What You Need To Know

  • ASMR stands for Autonomous Sensory Meridian Response

  • ASMR is described as a gentle, pleasant sensation, often triggering a tingling sensation that travels down the body

  • Researchers are still discovering its effects on the body, but they have found that it affects two different groups of people very differently


Cleveland Clinic Psychologist Dr. Susan Albers said ASMR is described as a gentle, pleasant sensation, often triggering a tingling sensation that travels down the body.

“It’s no surprise that ASMR exploded in popularity during the pandemic. There was reduced access to mental health, and the people who experience that pleasant response indicated that it helped them to sleep, reduce anxiety and made them feel calm,” said Albers.

ASMR has been around since about 2007 with millions of videos on YouTube, but only recently have scientists began to study it.

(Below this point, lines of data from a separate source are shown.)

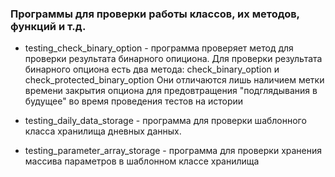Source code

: ### Программы для проверки работы классов, их методов, функций и т.д.

* testing_check_binary_option - программа проверяет метод для проверки результата бинарного опициона.
Для проверки результата бинарного опциона есть два метода: check_binary_option и check_protected_binary_option
Они отличаются лишь наличием метки времени закрытия опциона для предовтращения "подглядывания в будущее" во время проведения тестов на истории

* testing_daily_data_storage - программа для проверки шаблонного класса хранилища дневных данных.
* testing_parameter_array_storage - программа для проверки хранения массива параметров в шаблонном классе хранилища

Albers said while ASMR videos can be helpful to some, not everyone has a reaction to them.

“A recent study showed participants ASMR videos, and they found that there were two distinct groups of people those who experienced that tingling sensation, and those who did not. For those who did, there was a decrease in heart rate, and an increase in skin conductivity, which means... aroused or excited. So, what researchers found fascinating about this was that people were both relaxed and excited at the very same time. This makes it different than relaxation skills that reduce the heart rate," Albers explained.

Researchers are still investigating those brain mechanisms to fully understand how and why it works.

Something they have found is that certain people are more likely to be triggered than others.

"Research has shown that the personality characteristics that work best with ASMR are those who experience a complexity of feeling on a day-to-day basis that they can hold two different feelings at once. They also tend to score higher on mindfulness tests. So, if you are somebody who experiences a lot of anxiety or difficulty sleeping, it can't hurt to check these out,” said Albers.

In addition to its mental health benefits, Albers said there’s another reason people have been drawn to ASMR during the pandemic.

"Another benefit of ASMR is social connectedness, as recent study found that people who are attracted to ASMR got a sense of connection, which makes sense. These videos are one person, and they're providing a soothing content, and it makes sense that particularly during the pandemic that we would be attracted to a sense of connection.”